* [DATA FOR THIS EXERCISE]:
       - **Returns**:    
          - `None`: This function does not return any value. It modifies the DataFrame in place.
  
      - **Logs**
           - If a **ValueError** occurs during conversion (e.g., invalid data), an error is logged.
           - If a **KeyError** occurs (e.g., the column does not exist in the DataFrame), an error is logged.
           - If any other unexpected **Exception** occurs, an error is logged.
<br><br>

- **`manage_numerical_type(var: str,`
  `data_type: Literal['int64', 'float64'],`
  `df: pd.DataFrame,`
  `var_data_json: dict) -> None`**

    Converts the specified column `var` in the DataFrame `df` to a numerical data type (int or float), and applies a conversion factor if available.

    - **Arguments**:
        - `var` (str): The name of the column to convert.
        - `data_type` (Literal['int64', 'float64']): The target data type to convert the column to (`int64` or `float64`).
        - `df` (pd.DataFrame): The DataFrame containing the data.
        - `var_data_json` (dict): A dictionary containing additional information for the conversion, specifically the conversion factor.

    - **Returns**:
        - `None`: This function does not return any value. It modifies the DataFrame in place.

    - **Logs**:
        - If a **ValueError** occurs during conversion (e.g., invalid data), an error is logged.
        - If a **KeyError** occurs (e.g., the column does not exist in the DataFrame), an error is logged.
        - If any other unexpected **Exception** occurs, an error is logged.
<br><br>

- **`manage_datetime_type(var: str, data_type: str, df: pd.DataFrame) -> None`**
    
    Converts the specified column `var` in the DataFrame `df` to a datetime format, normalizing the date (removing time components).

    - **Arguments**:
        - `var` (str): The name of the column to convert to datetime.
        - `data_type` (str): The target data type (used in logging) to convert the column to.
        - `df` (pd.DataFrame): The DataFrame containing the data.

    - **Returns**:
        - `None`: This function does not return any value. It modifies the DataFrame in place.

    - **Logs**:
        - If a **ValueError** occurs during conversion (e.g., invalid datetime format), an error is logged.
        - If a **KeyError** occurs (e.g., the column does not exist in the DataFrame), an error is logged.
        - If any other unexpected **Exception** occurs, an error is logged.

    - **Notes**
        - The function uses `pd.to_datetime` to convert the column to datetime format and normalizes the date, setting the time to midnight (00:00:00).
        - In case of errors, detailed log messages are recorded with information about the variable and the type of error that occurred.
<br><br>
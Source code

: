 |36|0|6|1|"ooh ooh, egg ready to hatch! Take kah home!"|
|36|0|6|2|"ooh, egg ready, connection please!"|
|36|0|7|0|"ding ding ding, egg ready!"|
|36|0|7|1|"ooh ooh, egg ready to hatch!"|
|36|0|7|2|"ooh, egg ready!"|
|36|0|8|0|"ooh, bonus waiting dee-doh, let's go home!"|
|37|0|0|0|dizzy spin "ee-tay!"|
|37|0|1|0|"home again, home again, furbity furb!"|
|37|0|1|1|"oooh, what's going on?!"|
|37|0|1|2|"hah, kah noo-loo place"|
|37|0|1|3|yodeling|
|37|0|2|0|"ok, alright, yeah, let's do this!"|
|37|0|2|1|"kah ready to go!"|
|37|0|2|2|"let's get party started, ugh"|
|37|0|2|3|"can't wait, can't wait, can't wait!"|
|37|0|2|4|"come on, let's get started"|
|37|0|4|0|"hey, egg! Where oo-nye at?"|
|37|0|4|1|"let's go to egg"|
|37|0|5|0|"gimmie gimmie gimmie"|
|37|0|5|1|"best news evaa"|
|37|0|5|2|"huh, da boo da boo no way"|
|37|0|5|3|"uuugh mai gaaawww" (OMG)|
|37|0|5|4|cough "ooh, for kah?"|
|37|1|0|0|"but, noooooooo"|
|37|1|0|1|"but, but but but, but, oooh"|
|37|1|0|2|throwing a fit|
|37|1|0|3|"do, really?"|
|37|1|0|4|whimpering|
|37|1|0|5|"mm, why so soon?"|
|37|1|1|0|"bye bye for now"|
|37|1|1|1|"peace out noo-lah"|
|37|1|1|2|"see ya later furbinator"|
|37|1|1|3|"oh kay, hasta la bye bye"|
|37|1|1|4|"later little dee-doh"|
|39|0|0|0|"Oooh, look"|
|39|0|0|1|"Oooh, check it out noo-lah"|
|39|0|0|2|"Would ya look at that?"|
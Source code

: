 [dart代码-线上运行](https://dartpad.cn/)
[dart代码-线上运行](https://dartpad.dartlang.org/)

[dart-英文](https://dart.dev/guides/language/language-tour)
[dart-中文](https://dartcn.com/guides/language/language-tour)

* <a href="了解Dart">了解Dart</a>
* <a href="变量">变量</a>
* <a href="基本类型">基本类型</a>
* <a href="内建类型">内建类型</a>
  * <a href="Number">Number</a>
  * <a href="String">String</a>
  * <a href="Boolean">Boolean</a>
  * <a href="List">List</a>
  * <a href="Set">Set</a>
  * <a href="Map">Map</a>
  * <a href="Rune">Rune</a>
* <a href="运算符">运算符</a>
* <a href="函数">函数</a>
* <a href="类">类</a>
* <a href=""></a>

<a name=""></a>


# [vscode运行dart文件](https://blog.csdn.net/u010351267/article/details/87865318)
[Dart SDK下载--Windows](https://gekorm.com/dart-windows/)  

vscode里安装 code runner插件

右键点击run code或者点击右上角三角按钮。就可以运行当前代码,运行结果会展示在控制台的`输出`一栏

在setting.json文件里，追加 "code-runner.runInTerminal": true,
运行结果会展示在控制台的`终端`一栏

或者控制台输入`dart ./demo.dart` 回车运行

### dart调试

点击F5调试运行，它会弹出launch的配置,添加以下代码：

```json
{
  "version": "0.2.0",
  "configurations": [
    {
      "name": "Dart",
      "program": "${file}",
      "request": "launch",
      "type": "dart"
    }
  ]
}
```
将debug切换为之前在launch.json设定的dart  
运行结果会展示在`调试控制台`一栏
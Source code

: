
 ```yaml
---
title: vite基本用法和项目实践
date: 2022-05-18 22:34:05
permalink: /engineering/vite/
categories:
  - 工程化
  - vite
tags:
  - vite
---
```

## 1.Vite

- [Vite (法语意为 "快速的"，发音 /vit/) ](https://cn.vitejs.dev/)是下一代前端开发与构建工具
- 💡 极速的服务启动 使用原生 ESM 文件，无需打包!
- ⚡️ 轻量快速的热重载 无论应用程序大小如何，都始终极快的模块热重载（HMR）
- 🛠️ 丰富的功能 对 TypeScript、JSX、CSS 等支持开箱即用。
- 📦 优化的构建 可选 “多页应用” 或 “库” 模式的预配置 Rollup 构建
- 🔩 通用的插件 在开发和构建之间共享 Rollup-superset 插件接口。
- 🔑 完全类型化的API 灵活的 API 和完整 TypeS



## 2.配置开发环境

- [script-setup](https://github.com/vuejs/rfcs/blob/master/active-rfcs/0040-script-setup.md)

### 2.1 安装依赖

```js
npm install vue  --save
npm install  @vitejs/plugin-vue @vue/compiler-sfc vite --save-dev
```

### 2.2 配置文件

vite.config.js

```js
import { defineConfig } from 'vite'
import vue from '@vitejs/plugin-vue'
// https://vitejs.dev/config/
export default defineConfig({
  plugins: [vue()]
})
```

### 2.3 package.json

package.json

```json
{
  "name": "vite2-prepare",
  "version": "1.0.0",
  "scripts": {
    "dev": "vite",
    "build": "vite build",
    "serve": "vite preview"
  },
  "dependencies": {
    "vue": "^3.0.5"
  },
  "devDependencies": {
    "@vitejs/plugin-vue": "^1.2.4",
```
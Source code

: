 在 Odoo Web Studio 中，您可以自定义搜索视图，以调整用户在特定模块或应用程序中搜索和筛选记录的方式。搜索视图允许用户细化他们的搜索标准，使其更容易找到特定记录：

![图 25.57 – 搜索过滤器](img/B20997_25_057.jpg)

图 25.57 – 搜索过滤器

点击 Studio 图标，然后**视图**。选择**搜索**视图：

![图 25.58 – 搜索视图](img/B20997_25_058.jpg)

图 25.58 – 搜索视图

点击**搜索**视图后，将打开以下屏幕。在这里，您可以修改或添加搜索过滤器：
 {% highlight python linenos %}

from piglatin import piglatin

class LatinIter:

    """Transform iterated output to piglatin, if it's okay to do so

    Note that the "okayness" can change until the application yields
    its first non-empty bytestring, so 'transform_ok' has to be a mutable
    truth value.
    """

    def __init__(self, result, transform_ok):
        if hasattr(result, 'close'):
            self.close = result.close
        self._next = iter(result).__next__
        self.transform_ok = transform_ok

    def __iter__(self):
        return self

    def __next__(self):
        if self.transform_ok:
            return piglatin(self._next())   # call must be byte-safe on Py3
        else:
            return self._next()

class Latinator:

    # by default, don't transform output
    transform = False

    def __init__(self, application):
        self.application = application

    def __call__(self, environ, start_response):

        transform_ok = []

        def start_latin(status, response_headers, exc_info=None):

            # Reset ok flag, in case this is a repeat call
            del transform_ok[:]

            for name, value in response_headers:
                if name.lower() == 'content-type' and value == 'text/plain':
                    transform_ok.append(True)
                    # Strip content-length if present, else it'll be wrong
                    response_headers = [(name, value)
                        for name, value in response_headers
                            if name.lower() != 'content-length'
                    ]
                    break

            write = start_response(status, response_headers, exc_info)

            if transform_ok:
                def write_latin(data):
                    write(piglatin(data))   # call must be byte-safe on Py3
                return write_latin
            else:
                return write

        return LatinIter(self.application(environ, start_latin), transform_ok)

* [DIRECTIONS FOR THIS TASK]: Lines from the one containing "transform_ok.append(True)" to the last line above, both included: copy these exactly and write nothing else.

* [FINISHED TASK]:
                    transform_ok.append(True)
                    # Strip content-length if present, else it'll be wrong
                    response_headers = [(name, value)
                        for name, value in response_headers
                            if name.lower() != 'content-length'
                    ]
                    break

            write = start_response(status, response_headers, exc_info)

            if transform_ok:
                def write_latin(data):
                    write(piglatin(data))   # call must be byte-safe on Py3
                return write_latin
            else:
                return write

        return LatinIter(self.application(environ, start_latin), transform_ok)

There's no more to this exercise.